Document images with source code:
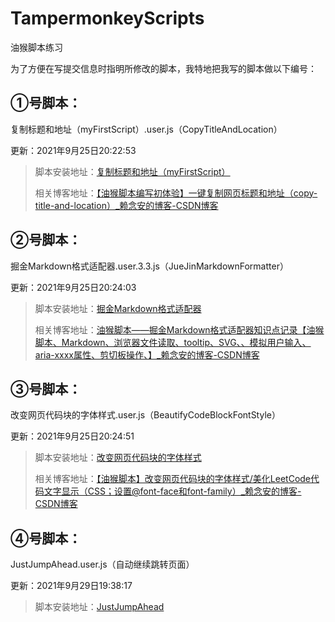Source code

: <!--
 * @Descripttion: 
 * @version: 
 * @Author: LiarCoder
 * @Date: 2021-09-15 00:55:56
 * @LastEditors: LiarCoder
 * @LastEditTime: 2021-09-25 20:20:46
-->
# TampermonkeyScripts
油猴脚本练习

为了方便在写提交信息时指明所修改的脚本，我特地把我写的脚本做以下编号：

## ①号脚本：

复制标题和地址（myFirstScript）.user.js（CopyTitleAndLocation）

更新：2021年9月25日20:22:53

> 脚本安装地址：[复制标题和地址（myFirstScript）](https://greasyfork.org/zh-CN/scripts/429598-%E5%A4%8D%E5%88%B6%E6%A0%87%E9%A2%98%E5%92%8C%E5%9C%B0%E5%9D%80-myfirstscript)
>
> 相关博客地址：[【油猴脚本编写初体验】一键复制网页标题和地址（copy-title-and-location）_赖念安的博客-CSDN博客](https://blog.csdn.net/qq_44879358/article/details/118896682)

## ②号脚本：

掘金Markdown格式适配器.user.3.3.js（JueJinMarkdownFormatter）

更新：2021年9月25日20:24:03

> 脚本安装地址：[掘金Markdown格式适配器](https://greasyfork.org/zh-CN/scripts/431632-%E6%8E%98%E9%87%91markdown%E6%A0%BC%E5%BC%8F%E9%80%82%E9%85%8D%E5%99%A8)
>
> 相关博客地址：[油猴脚本——掘金Markdown格式适配器知识点记录【油猴脚本、Markdown、浏览器文件读取、tooltip、SVG、、模拟用户输入、aria-xxxx属性、剪切板操作、】_赖念安的博客-CSDN博客](https://blog.csdn.net/qq_44879358/article/details/120089878)

## ③号脚本：

改变网页代码块的字体样式.user.js（BeautifyCodeBlockFontStyle）

更新：2021年9月25日20:24:51

> 脚本安装地址：[改变网页代码块的字体样式](https://greasyfork.org/zh-CN/scripts/432756-%E6%94%B9%E5%8F%98%E7%BD%91%E9%A1%B5%E4%BB%A3%E7%A0%81%E5%9D%97%E7%9A%84%E5%AD%97%E4%BD%93%E6%A0%B7%E5%BC%8F)
>
> 相关博客地址：[【油猴脚本】改变网页代码块的字体样式/美化LeetCode代码文字显示（CSS；设置@font-face和font-family）_赖念安的博客-CSDN博客](https://blog.csdn.net/qq_44879358/article/details/120412081)

## ④号脚本：

JustJumpAhead.user.js（自动继续跳转页面）

更新：2021年9月29日19:38:17

> 脚本安装地址：[JustJumpAhead](https://greasyfork.org/zh-CN/scripts/433155-justjumpahead)

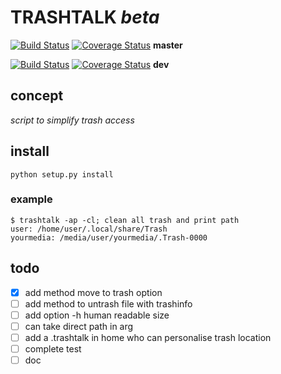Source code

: # TRASHTALK *beta*

[![Build Status](https://travis-ci.org/PTank/trashtalk.svg?branch=master)](https://travis-ci.org/PTank/trashtalk) 
[![Coverage Status](https://coveralls.io/repos/github/PTank/trashtalk/badge.svg?branch=master)](https://coveralls.io/github/PTank/trashtalk?branch=master) 
__master__

[![Build Status](https://travis-ci.org/PTank/trashtalk.svg?branch=dev)](https://travis-ci.org/PTank/trashtalk) 
[![Coverage Status](https://coveralls.io/repos/github/PTank/trashtalk/badge.svg?branch=dev)](https://coveralls.io/github/PTank/trashtalk?branch=dev) 
__dev__

## concept

*script to simplify trash access*

## install

	python setup.py install

### example

	$ trashtalk -ap -cl; clean all trash and print path
	user: /home/user/.local/share/Trash
	yourmedia: /media/user/yourmedia/.Trash-0000


## todo

* [x] add method move to trash option
* [ ] add method to untrash file with trashinfo
* [ ] add option -h human readable size
* [ ] can take direct path in arg
* [ ] add a .trashtalk in home who can personalise trash location
* [ ] complete test
* [ ] doc
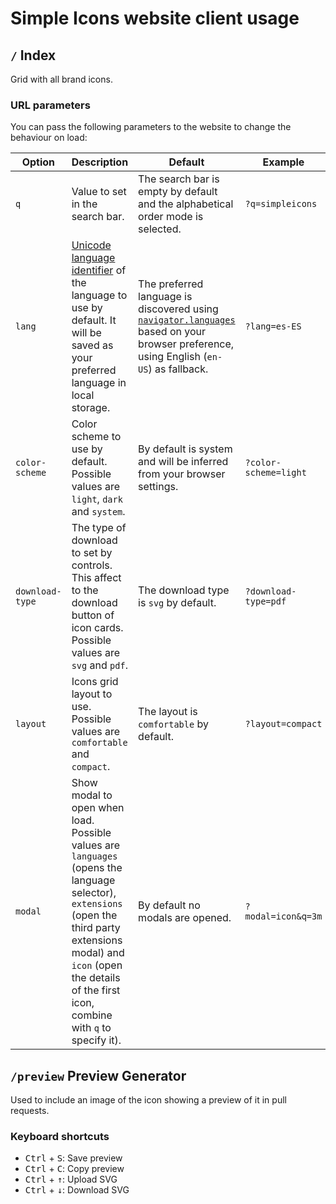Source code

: # Simple Icons website client usage

## `/` Index

Grid with all brand icons.

### URL parameters

You can pass the following parameters to the website to change the behaviour on load:

| Option          | Description                                                                                                                                                                                                                        | Default                                                                                                                                                                                                         | Example               |
| --------------- | ---------------------------------------------------------------------------------------------------------------------------------------------------------------------------------------------------------------------------------- | --------------------------------------------------------------------------------------------------------------------------------------------------------------------------------------------------------------- | --------------------- |
| `q`             | Value to set in the search bar.                                                                                                                                                                                                    | The search bar is empty by default and the alphabetical order mode is selected.                                                                                                                                 | `?q=simpleicons`      |
| `lang`          | [Unicode language identifier] of the language to use by default. It will be saved as your preferred language in local storage.                                                                                                     | The preferred language is discovered using [`navigator.languages`](https://developer.mozilla.org/en-US/docs/Web/API/Navigator/languages) based on your browser preference, using English (`en-US`) as fallback. | `?lang=es-ES`         |
| `color-scheme`  | Color scheme to use by default. Possible values are `light`, `dark` and `system`.                                                                                                                                                  | By default is system and will be inferred from your browser settings.                                                                                                                                           | `?color-scheme=light` |
| `download-type` | The type of download to set by controls. This affect to the download button of icon cards. Possible values are `svg` and `pdf`.                                                                                                    | The download type is `svg` by default.                                                                                                                                                                          | `?download-type=pdf`  |
| `layout`        | Icons grid layout to use. Possible values are `comfortable` and `compact`.                                                                                                                                                         | The layout is `comfortable` by default.                                                                                                                                                                         | `?layout=compact`     |
| `modal`         | Show modal to open when load. Possible values are `languages` (opens the language selector), `extensions` (open the third party extensions modal) and `icon` (open the details of the first icon, combine with `q` to specify it). | By default no modals are opened.                                                                                                                                                                                | `?modal=icon&q=3m`    |

[Unicode language identifier]: https://unicode.org/reports/tr35/tr35.html#Unicode_language_identifier

## `/preview` Preview Generator

Used to include an image of the icon showing a preview of it in pull requests.

### Keyboard shortcuts

- <kbd>Ctrl</kbd> + <kbd>S</kbd>: Save preview
- <kbd>Ctrl</kbd> + <kbd>C</kbd>: Copy preview
- <kbd>Ctrl</kbd> + <kbd>↑</kbd>: Upload SVG
- <kbd>Ctrl</kbd> + <kbd>↓</kbd>: Download SVG
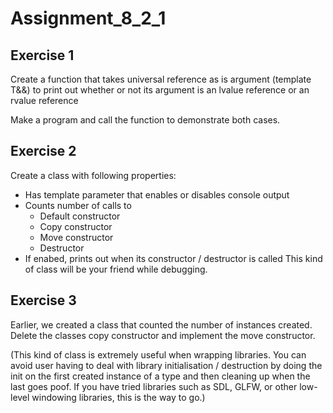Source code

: # Assignment_8_2_1

## Exercise 1

Create a function that takes universal reference as is argument (template T&&)
to print out whether or not its argument is an lvalue reference or an rvalue reference

Make a program and call the function to demonstrate both cases.

## Exercise 2

Create a class with following properties:

- Has template parameter that enables or disables console output
- Counts number of calls to
    - Default constructor
    - Copy constructor
    - Move constructor
    - Destructor
- If enabed, prints out when its constructor / destructor is called
This kind of class will be your friend while debugging.

## Exercise 3

Earlier, we created a class that counted the number of instances created.
Delete the classes copy constructor and implement the move constructor.

(This kind of class is extremely useful when wrapping libraries.  You can avoid
user having to deal with library initialisation / destruction by doing the init
on the first created instance of a type and then cleaning up when the last goes
poof.  If you have tried libraries such as SDL, GLFW, or other low-level
windowing libraries, this is the way to go.)
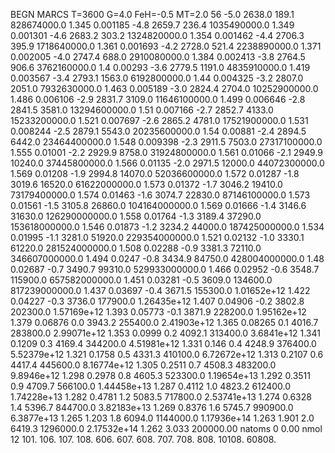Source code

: BEGN
MARCS T=3600 G=4.0 FeH=-0.5 MT=2.0
                  56
-5.0 2638.0 189.1 828674000.0 1.345 0.001185 
-4.8 2659.7 236.4 1035490000.0 1.349 0.001301 
-4.6 2683.2 303.2 1324820000.0 1.354 0.001462 
-4.4 2706.3 395.9 1718640000.0 1.361 0.001693 
-4.2 2728.0 521.4 2238890000.0 1.371 0.002005 
-4.0 2747.4 688.0 2910080000.0 1.384 0.002413 
-3.8 2764.5 906.6 3762160000.0 1.4 0.00293 
-3.6 2779.5 1191.0 4835910000.0 1.419 0.003567 
-3.4 2793.1 1563.0 6192800000.0 1.44 0.004325 
-3.2 2807.0 2051.0 7932630000.0 1.463 0.005189 
-3.0 2824.4 2704.0 10252900000.0 1.486 0.006106 
-2.9 2831.7 3109.0 11646100000.0 1.499 0.006646 
-2.8 2841.5 3581.0 13294600000.0 1.51 0.007166 
-2.7 2852.7 4133.0 15233200000.0 1.521 0.007697 
-2.6 2865.2 4781.0 17521900000.0 1.531 0.008244 
-2.5 2879.1 5543.0 20235600000.0 1.54 0.00881 
-2.4 2894.5 6442.0 23464400000.0 1.548 0.009398 
-2.3 2911.5 7503.0 27317100000.0 1.555 0.01001 
-2.2 2929.9 8758.0 31924800000.0 1.561 0.01066 
-2.1 2949.9 10240.0 37445800000.0 1.566 0.01135 
-2.0 2971.5 12000.0 44072300000.0 1.569 0.01208 
-1.9 2994.8 14070.0 52036600000.0 1.572 0.01287 
-1.8 3019.6 16520.0 61622000000.0 1.573 0.01372 
-1.7 3046.2 19410.0 73179400000.0 1.574 0.01463 
-1.6 3074.7 22830.0 87146100000.0 1.573 0.01561 
-1.5 3105.8 26860.0 104164000000.0 1.569 0.01666 
-1.4 3146.6 31630.0 126290000000.0 1.558 0.01764 
-1.3 3189.4 37290.0 153618000000.0 1.546 0.01873 
-1.2 3234.2 44000.0 187425000000.0 1.534 0.01995 
-1.1 3281.0 51920.0 229354000000.0 1.521 0.02132 
-1.0 3330.1 61220.0 281524000000.0 1.508 0.02288 
-0.9 3381.3 72110.0 346607000000.0 1.494 0.0247 
-0.8 3434.9 84750.0 428004000000.0 1.48 0.02687 
-0.7 3490.7 99310.0 529933000000.0 1.466 0.02952 
-0.6 3548.7 115900.0 657582000000.0 1.451 0.03281 
-0.5 3609.0 134600.0 817239000000.0 1.437 0.03697 
-0.4 3671.5 155300.0 1.01652e+12 1.422 0.04227 
-0.3 3736.0 177900.0 1.26435e+12 1.407 0.04906 
-0.2 3802.8 202300.0 1.57169e+12 1.393 0.05773 
-0.1 3871.9 228200.0 1.95162e+12 1.379 0.06876 
0.0 3943.2 255400.0 2.41903e+12 1.365 0.08265 
0.1 4016.7 283800.0 2.99071e+12 1.353 0.0999 
0.2 4092.1 313400.0 3.6841e+12 1.341 0.1209 
0.3 4169.4 344200.0 4.51981e+12 1.331 0.146 
0.4 4248.9 376400.0 5.52379e+12 1.321 0.1758 
0.5 4331.3 410100.0 6.72672e+12 1.313 0.2107 
0.6 4417.4 445600.0 8.16774e+12 1.305 0.2511 
0.7 4508.3 483200.0 9.8946e+12 1.298 0.2978 
0.8 4605.3 523300.0 1.19654e+13 1.292 0.3511 
0.9 4709.7 566100.0 1.44458e+13 1.287 0.4112 
1.0 4823.2 612400.0 1.74228e+13 1.282 0.4781 
1.2 5083.5 717800.0 2.53741e+13 1.274 0.6328 
1.4 5396.7 844700.0 3.82183e+13 1.269 0.8376 
1.6 5745.7 990900.0 6.3877e+13 1.265 1.203 
1.8 6094.0 1144000.0 1.17936e+14 1.263 1.901 
2.0 6419.3 1296000.0 2.17532e+14 1.262 3.033 
200000.00
natoms              0      0.00
nmol          12
          101.         106.       107.      108.         606.        607.        608.
          707.         708.       808.    10108.       60808.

# Work to be completed
Would you output the lines above from the line holding "to print out" up to and including the line holding "-4.8 2659.7 236.4", exactly and only those, with no pictures?

# The answer
to print out whether or not its argument is an lvalue reference or an rvalue reference

Make a program and call the function to demonstrate both cases.

## Exercise 2

Create a class with following properties:

- Has template parameter that enables or disables console output
- Counts number of calls to
    - Default constructor
    - Copy constructor
    - Move constructor
    - Destructor
- If enabed, prints out when its constructor / destructor is called
This kind of class will be your friend while debugging.

## Exercise 3

Earlier, we created a class that counted the number of instances created.
Delete the classes copy constructor and implement the move constructor.

(This kind of class is extremely useful when wrapping libraries.  You can avoid
user having to deal with library initialisation / destruction by doing the init
on the first created instance of a type and then cleaning up when the last goes
poof.  If you have tried libraries such as SDL, GLFW, or other low-level
windowing libraries, this is the way to go.)
Source code

: BEGN
MARCS T=3600 G=4.0 FeH=-0.5 MT=2.0
                  56
-5.0 2638.0 189.1 828674000.0 1.345 0.001185 
-4.8 2659.7 236.4 1035490000.0 1.349 0.001301 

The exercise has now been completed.